Good stories and author, could be great if...
Oceanic is the third book of short stories I’ve read by Greg Egan—so clearly I like his work well enough. Still, he can be pretty clunky as a writer. I don’t mind that the characters are pretty flat and that relationships are crudely drawn, really, because this is a fiction of ideas first and foremost.
Still, these stories could be head and shoulders above what they are now if it weren’t for:
1. The poorly explained science concepts! I’m definitely not a hard sciences person, but I am interested in the topic and have read a lot of popular science. I more or less understand basic physics things including relativity, general and special, and certain very basic ideas in quantum physics. And I have read enough complicated-science-for-dummies type stuff to know that it’s possible to explain complex ideas in a way that I can grasp. Egan either lacks the motivation or the ability to do this well. I will say this: at some point I realized that you can enjoy his stories without understanding his long, pedantic, boring, and largely incomprehensible explanations of the science itself. So if you’re not into that stuff, just read it once, don’t torture yourself going back over it, you’ll enjoy the story without it.

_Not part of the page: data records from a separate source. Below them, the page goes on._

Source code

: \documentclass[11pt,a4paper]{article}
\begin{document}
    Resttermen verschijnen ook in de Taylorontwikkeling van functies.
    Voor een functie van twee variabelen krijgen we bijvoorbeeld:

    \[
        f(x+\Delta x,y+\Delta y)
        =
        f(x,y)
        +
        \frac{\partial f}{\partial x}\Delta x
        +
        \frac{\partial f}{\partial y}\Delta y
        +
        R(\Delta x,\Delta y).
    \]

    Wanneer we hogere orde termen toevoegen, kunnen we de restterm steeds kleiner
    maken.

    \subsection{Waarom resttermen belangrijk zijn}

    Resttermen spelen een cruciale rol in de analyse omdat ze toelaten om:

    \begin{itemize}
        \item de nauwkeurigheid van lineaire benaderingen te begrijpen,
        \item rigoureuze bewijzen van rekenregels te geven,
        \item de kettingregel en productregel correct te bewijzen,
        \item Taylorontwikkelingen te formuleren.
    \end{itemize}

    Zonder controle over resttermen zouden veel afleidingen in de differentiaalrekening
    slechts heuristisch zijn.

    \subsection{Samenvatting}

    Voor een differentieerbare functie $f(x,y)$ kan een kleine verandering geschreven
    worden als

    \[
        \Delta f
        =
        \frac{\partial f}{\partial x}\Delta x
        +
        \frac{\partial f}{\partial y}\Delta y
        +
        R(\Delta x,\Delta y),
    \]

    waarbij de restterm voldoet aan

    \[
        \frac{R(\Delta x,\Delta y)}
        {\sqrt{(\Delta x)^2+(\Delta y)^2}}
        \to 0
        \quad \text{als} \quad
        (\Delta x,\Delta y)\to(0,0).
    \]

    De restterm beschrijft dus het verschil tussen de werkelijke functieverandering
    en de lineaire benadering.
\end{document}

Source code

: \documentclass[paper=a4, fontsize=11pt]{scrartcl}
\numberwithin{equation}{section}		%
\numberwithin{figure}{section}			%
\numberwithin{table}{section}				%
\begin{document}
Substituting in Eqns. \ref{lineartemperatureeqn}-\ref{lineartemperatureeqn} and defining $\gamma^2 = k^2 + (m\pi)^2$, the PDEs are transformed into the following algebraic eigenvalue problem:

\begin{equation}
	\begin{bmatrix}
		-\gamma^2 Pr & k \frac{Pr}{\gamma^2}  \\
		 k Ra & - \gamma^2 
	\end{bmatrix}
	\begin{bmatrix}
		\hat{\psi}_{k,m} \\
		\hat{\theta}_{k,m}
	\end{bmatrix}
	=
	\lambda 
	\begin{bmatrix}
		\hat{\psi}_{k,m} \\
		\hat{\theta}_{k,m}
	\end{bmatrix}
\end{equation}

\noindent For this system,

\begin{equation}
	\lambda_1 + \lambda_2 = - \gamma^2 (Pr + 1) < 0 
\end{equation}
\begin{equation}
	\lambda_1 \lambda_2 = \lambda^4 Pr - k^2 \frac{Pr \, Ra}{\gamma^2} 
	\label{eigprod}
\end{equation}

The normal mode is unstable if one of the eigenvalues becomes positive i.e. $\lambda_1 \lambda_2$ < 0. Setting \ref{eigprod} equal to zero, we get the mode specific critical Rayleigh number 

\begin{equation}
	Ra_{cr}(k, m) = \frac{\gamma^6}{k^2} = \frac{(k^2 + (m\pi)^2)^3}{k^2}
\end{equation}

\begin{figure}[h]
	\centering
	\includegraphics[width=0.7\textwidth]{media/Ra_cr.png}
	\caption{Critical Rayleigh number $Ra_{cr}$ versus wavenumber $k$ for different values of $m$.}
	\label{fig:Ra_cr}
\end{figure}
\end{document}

2. He’s SUCH a materialist and Cartesian dualist. (Possibly even a Singularitarian? Shudder....) Like, not the kind that questions his own assumptions about the nature of consciousness either. Nor does he appear especially curious about newer directions in the philosophy of consciousness. (This book, Oceanic, is particularly immature in this regard, a la Kurzweil, though all of the books I’ve read by Egan feel very “godel escher bach”/“minds I”). He seems like a much smarter person than me, and I feel disappointed he isn’t exploring any of the truly subtler implications around universe simulation, the mind body continuum, etc. I guess this is partly tied up in the weakness described in point 1, above.
I would, though, recommend any of Egan’s story collections, if you’re interested in hard SF. He’s prolific, so even though there are clunkers here and there, his work is overall entertaining and thought-provoking. Perhaps it’s greedy to wish it was more than it is—I just feel like if he pushed himself more as a writer and balanced out his logical, science side with some education and personal development in the so-called “softer” stuff, he could produce work that we could actually call pretty great, rather than just entertaining.